Обремененный старой и новой семьей, а также преподавательской работой Шухаев стал в ту пору писать ренессансного стиля портрет Ларисы Рейснер, стараясь передать несколько тяжеловатую тевтонскую красоту этой большевистской валькирии…
В январе 1918 года чуть не семь десятков офицерских портретов, написанных Шухаевым в пору его работы над картиной «Полк на позиции», были показаны на очередной выставке общества «Мир искусства». Работы художников нового поколения мирискусников (Шухаева, Григорьева, Чехонина), показанные на этой выставке, немало смутили столпа общества «Мир искусства» Александра Бенуа, который так рассказывал о вернисаже выставки в своем дневнике:
«Шухаев, занявший три четверти Растреллиевского зала, и Борис Григорьев, занявший остальную четверть его и весь купольный. И вот именно они дают столь определенное свидетельство гниения, разложения, кошмарной пустоты душевной, что все остальное уже кажется лишь незначительным придатком… Шухаев выставил целый взвод кавалерийских офицеров, смесь лошадиных болванов, эффектно, но по существу плохо нарисованных гримасничающих хулиганов… И все это, слитое с самой пошлой сатириконовщиной, дает в итоге то самое амбре трупа, от которого только хочется бежать, крича благим матом от ужаса. Что за птичий мозг какого-то упрямого дятла! Недаром он сам — с крошечной востроносой головой на длинном теле птицы».
Впрочем, и неудачи, и расхождения во вкусах еще можно было бы пережить, если б не стали реальностью первые результаты непрерывных войн и социалистического «эксперимента». Отныне ни преподавание в двух-трех местах, ни прочие труды не могли спасти семью художника от голода. В Петрограде стали исчезать продукты питания. Город по-прежнему лежал в окружении деревень, полей и огородов, но любые попытки горожан и крестьян наладить обмен продуктами жестоко преследовались властями (попытки эти назывались «мешочничеством» и «спекуляцией»). Большевистская власть
выдавала гражданам скудные пайки, с их помощью достигая послушания освобожденных подданных и поддерживая накал их революционного энтузиазма в оголодавшем и насквозь промерзшем городе. Понятно, что пайки (как и позднее лагерные пайки) различались по категориям, были строго дифференцированы. Комиссарский паек был не чета беспартийному (то есть, долгожданная «свобода» не принесла вожделенного «равенства»). У профессора Академии художеств Шухаева и его новой жены Веры Гвоздевой, работавшей «ассистентом» в Доме искусств, пайки оказались довольно скудными. Вот как вспоминала о тогдашней жизни Шухаева и его новой семьи младшая сестра его жены Мария Гвоздева:«…в октябре — новая революция. Ой, какая голодная и холодная. Я помню — очень долго выдавали овес. Он был нечищеный, с шелухой, как лошадям… Сначала нужно было его сутки варить-парить, потом пропускать через мясорубку. Потом протирать через решето, на решете остается, хоть и не вся, шелуха…

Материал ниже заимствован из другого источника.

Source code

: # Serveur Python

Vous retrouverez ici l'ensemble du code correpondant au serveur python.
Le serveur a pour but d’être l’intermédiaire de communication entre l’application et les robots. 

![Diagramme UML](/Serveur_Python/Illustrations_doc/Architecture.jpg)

Суп “из двуглавой воблы” — это блюдо тех лет. Почему двуглавой? Ели мы этот суп каждый день. Туловище разваливается, а голова — нет. И в баланде, которую вы едите, несметное количество голов. Нельзя поверить, что вобла была одноглавая, конечно, двуглавая, а может, и трех.
…Бывают картинки, которые запоминаются на всю жизнь, хотя они самые обыкновенные. На днях будет Пасха, и мы уже получили праздничный паек. Я вхожу в кухню. Стоит мама, перед ней несколько кастрюль, в руках у нее лошадиная нижняя челюсть с зубами. Зубы. Ох, эти зубы, ну как их забудешь?
А мама растерянно мне говорит: “Посмотри, она же ни в одну кастрюлю не лезет” — “Господи, мама, это же такой пустяк”, — говорю я, беру челюсть, подхватываю с пола топор (плиту топили, главным образом, мебелью), выскакиваю на минутку на черную лестницу, раз, два, и возвращаюсь с тремя кусками челюсти, вполне короткими.
“Вот как хорошо, — говорит мама, — теперь буду суп варить”».
Шухаев тогда преподавал в Академии, и юной Марии помогал готовиться к поступлению в Академию.
«Академия была в ужасном упадке, — вспоминала Мария. — Дров не было. Все здание нетопленное. Профессоров тоже не было. Даже это название почти не существовало».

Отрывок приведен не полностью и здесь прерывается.